A Typographical Formula for Success

A photo of a child's spelling test, and the word "adventurous" mis-spelled

When I saw it, I sort of shook my head, grieved, and went on.

Which is progress, because there was a time, not all that long ago, when I would have raged against it, shouted at the heavens, and inundated every single social media outlet in which I participate to complain about it.

Actually, now that I think about it, I should probably be more concerned that my response was so tame.

The offending thing was in a legal contract that I was reviewing for a project in which I was about to be involved. Going through a binding legal agreement that was about to be entered into between two parties, every nuance of which held meaning and obligations to all parties involved…in short, a document which should never be entered into lightly…I saw it: a typo.

So glaringly obvious that it couldn’t have been missed. Except that it had, as though rushing the document out the door was more important than having someone proofread it.

And I’m going to assume that, had someone proofread it, the error would have been caught, because…well, because otherwise I would lose all faith in an otherwise literate universe.

I see it everywhere on a regular basis. Formal business emails, company blogs, articles…it’s almost as though we’ve forgotten how to use English. In fact, I’ve seen two in a novel recently. I’m more forgiving of that in a way, though, because at least I know that a line-editor has been through it, and, when faced with the daunting task of correcting 500 pages of manuscript, I have difficulty faulting anyone for missing an article.

The issue that I have, see, isn’t that someone would make typos when writing something. Typos abound in my work, especially in first drafts. Spellcheck doesn’t catch everything, or even most things. I think it’s the fact that rushing something to an facsimile of completion, whether it be fiction, a legal document, or a blog post, seems to take precedence over making certain that it’s correct. It’s the rushing that bothers me, because producing something quickly is allowed to take precedence over producing something of quality.

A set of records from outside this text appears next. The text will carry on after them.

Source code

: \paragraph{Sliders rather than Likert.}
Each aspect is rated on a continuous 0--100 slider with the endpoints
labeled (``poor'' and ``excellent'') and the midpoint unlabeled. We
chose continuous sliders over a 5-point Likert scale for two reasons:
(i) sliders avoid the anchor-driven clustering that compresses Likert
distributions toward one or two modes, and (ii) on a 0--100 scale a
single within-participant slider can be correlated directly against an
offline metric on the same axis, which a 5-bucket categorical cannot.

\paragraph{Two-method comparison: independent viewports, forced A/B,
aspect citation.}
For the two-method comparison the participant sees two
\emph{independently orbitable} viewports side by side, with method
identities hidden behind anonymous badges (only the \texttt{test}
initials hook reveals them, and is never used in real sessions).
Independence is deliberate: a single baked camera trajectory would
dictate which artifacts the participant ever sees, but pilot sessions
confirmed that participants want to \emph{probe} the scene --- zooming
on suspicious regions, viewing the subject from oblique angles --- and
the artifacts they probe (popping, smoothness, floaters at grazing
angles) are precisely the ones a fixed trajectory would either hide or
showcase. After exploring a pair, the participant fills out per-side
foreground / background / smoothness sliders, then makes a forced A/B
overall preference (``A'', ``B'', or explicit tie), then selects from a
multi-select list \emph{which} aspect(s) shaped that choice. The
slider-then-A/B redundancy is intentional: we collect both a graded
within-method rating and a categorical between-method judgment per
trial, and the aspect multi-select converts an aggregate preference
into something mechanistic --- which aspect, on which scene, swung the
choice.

In short, I believe that you can either do something fast, or you can do it well, but the two are mutually exclusive.

Of course, that mentality places me at odds with the driving premise of business today, because business accepts the gospel of time being money, and ultimately is concerned with money over quality. And, if you hadn’t noticed, everything in the U.S. is operated as a business, and the pressure to maximize time has grown exponentially in recent years. Which leads me to believe that more typos and more flippant disregard for this beautiful language of English that has served us so well for so long will continue to increase exponentially, because the time required to do something well will continue to be pushed to the side in favor of a quickly-produced, and thus more profitable, product.

So, in twenty years, we’ll have stopped teaching grammar (Karen’s experiences in the classroom indicate that we already have), and, though we’ll only be reading and writing like fifth graders, we’ll know all about how to make money. Lots and lots of rushed, expendable, unfulfilling and antithetical-to-beauty, money.

Such a brave new world, don’t you think?